Will Controversy Kill Milo Yiannopoulos's CPAC Debut? It Hardly Matters
The Conservative Political Action Conference is already a clown show.
Robby Soave | Feb. 20, 2017 12:15 pm
It's been a whirlwind 48 hours for Breitbart tech editor Milo Yiannopoulos, who was recently announced as the keynote speaker for the 2017 Conservative Political Action Conference in Washington, D.C.
Yiannopoulos, an out-gay man, may not seem like a natural fit for CPAC—an organization that once refused to let pro-gay Republican group GOProud serve as a co-sponsor. In 2015, the organization gave a freedom-of-speech award to Duck Dynasty star Phil Robertson, who believes AIDS is God's way of punishing the gays.
But that was then, and this is 2017. The modern conservative coalition isn't a set of beliefs, it's a cult of personality around Donald Trump and Trump-esque figures. It doesn't matter whether they hold conservative views. It doesn't even matter if they're Republicans. To be a right-wing hero in today's right-wing bubble, all you have to do is bash the left and say Make America Great Again.
Or so it seems. Yiannopoulos, however, is suddenly in hot water, now that video footage of some of his past controversial statements has surfaced.
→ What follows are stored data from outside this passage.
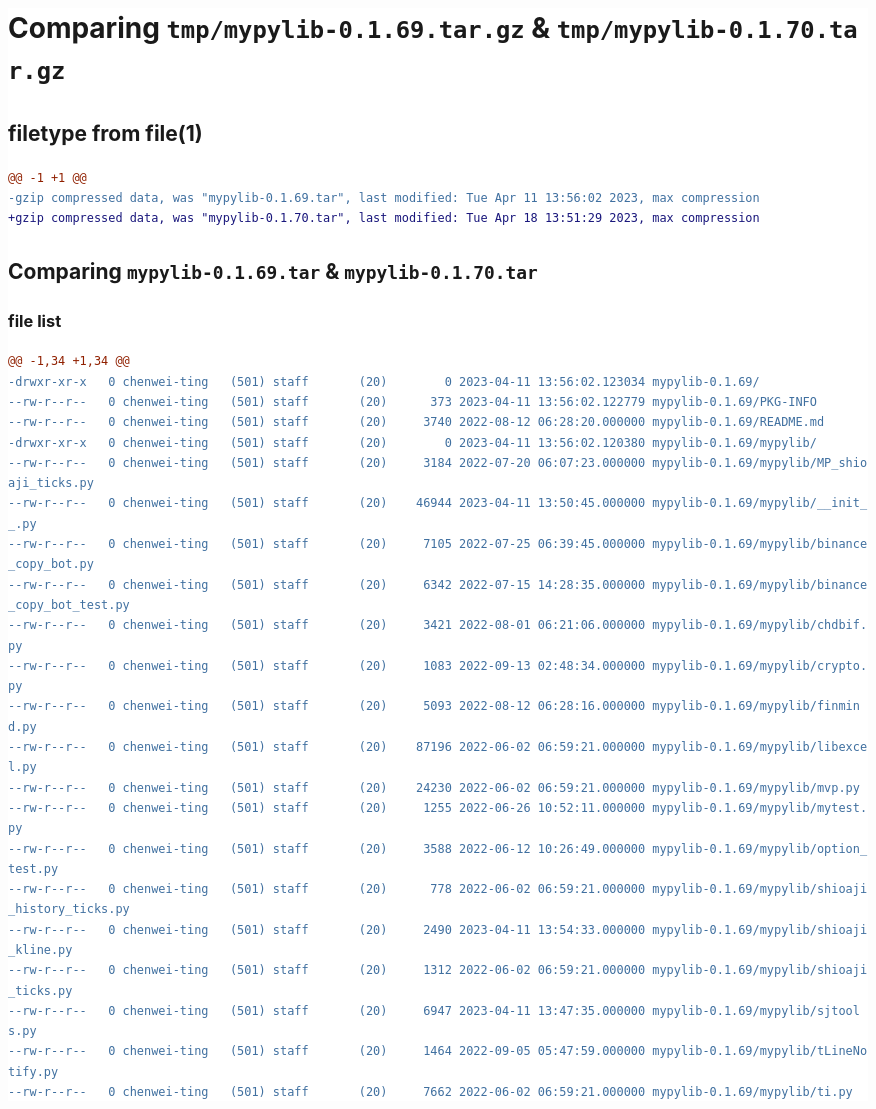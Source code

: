 # Comparing `tmp/mypylib-0.1.69.tar.gz` & `tmp/mypylib-0.1.70.tar.gz`

## filetype from file(1)

```diff
@@ -1 +1 @@
-gzip compressed data, was "mypylib-0.1.69.tar", last modified: Tue Apr 11 13:56:02 2023, max compression
+gzip compressed data, was "mypylib-0.1.70.tar", last modified: Tue Apr 18 13:51:29 2023, max compression
```

## Comparing `mypylib-0.1.69.tar` & `mypylib-0.1.70.tar`

### file list

```diff
@@ -1,34 +1,34 @@
-drwxr-xr-x   0 chenwei-ting   (501) staff       (20)        0 2023-04-11 13:56:02.123034 mypylib-0.1.69/
--rw-r--r--   0 chenwei-ting   (501) staff       (20)      373 2023-04-11 13:56:02.122779 mypylib-0.1.69/PKG-INFO
--rw-r--r--   0 chenwei-ting   (501) staff       (20)     3740 2022-08-12 06:28:20.000000 mypylib-0.1.69/README.md
-drwxr-xr-x   0 chenwei-ting   (501) staff       (20)        0 2023-04-11 13:56:02.120380 mypylib-0.1.69/mypylib/
--rw-r--r--   0 chenwei-ting   (501) staff       (20)     3184 2022-07-20 06:07:23.000000 mypylib-0.1.69/mypylib/MP_shioaji_ticks.py
--rw-r--r--   0 chenwei-ting   (501) staff       (20)    46944 2023-04-11 13:50:45.000000 mypylib-0.1.69/mypylib/__init__.py
--rw-r--r--   0 chenwei-ting   (501) staff       (20)     7105 2022-07-25 06:39:45.000000 mypylib-0.1.69/mypylib/binance_copy_bot.py
--rw-r--r--   0 chenwei-ting   (501) staff       (20)     6342 2022-07-15 14:28:35.000000 mypylib-0.1.69/mypylib/binance_copy_bot_test.py
--rw-r--r--   0 chenwei-ting   (501) staff       (20)     3421 2022-08-01 06:21:06.000000 mypylib-0.1.69/mypylib/chdbif.py
--rw-r--r--   0 chenwei-ting   (501) staff       (20)     1083 2022-09-13 02:48:34.000000 mypylib-0.1.69/mypylib/crypto.py
--rw-r--r--   0 chenwei-ting   (501) staff       (20)     5093 2022-08-12 06:28:16.000000 mypylib-0.1.69/mypylib/finmind.py
--rw-r--r--   0 chenwei-ting   (501) staff       (20)    87196 2022-06-02 06:59:21.000000 mypylib-0.1.69/mypylib/libexcel.py
--rw-r--r--   0 chenwei-ting   (501) staff       (20)    24230 2022-06-02 06:59:21.000000 mypylib-0.1.69/mypylib/mvp.py
--rw-r--r--   0 chenwei-ting   (501) staff       (20)     1255 2022-06-26 10:52:11.000000 mypylib-0.1.69/mypylib/mytest.py
--rw-r--r--   0 chenwei-ting   (501) staff       (20)     3588 2022-06-12 10:26:49.000000 mypylib-0.1.69/mypylib/option_test.py
--rw-r--r--   0 chenwei-ting   (501) staff       (20)      778 2022-06-02 06:59:21.000000 mypylib-0.1.69/mypylib/shioaji_history_ticks.py
--rw-r--r--   0 chenwei-ting   (501) staff       (20)     2490 2023-04-11 13:54:33.000000 mypylib-0.1.69/mypylib/shioaji_kline.py
--rw-r--r--   0 chenwei-ting   (501) staff       (20)     1312 2022-06-02 06:59:21.000000 mypylib-0.1.69/mypylib/shioaji_ticks.py
--rw-r--r--   0 chenwei-ting   (501) staff       (20)     6947 2023-04-11 13:47:35.000000 mypylib-0.1.69/mypylib/sjtools.py
--rw-r--r--   0 chenwei-ting   (501) staff       (20)     1464 2022-09-05 05:47:59.000000 mypylib-0.1.69/mypylib/tLineNotify.py
--rw-r--r--   0 chenwei-ting   (501) staff       (20)     7662 2022-06-02 06:59:21.000000 mypylib-0.1.69/mypylib/ti.py
```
Specifically, Yiannopoulos is accused of defending—or seeming to defend—pederasty: sexual relationships between adults and boys as young as 13. (Many in the media incorrectly characterized his comments as a defense of pedophilia, which is a sexual attraction to people younger than 13. While not quite the same thing as pedophilia, pederasty is of course despicable and rightly illegal.)
Yiannopoulos called the videos "selectively edited… as part of a coordinated effort to discredit me."
It's not clear whether Yiannopoulos's unearthed opinions about pederasty are beyond the pale for CPAC: the American Conservative Union, which hosts the conference, has not announced any change to its speaking lineup. But according to The Blaze, several ACU board members are upset.
Keep in mind that this debate—whether or not to include Yiannopoulos at CPAC—has nothing to do with free speech. CPAC is a private organization that can invite and disinvite people at will. Just as the organizers of the International Students for Liberty Conference had every right to eject a provocateur who wasn't invited and isn't a libertarian, so too would CPAC be justified in choosing someone else to represent the modern face of millennial conservatism.
In a very narrow sense, it's a good thing CPAC finally decided that gay conservatives exist, and should not be shunned. On the other hand, Yiannopoulos is well-known for making disparaging remarks about women, minorities, and transgender people. He's hardly the right spokesperson for a more tolerant, inclusive GOP.
David Boaz, vice president of the Cato Institute, had this to say:
But let's keep in mind that CPAC gave a platform to Robertson. It gave a platform to Ann Coulter. It gave a platform to Sheriff David Clarke. Would a Milo-free CPAC be less repulsive? Perhaps, but there's still plenty of hate to go around.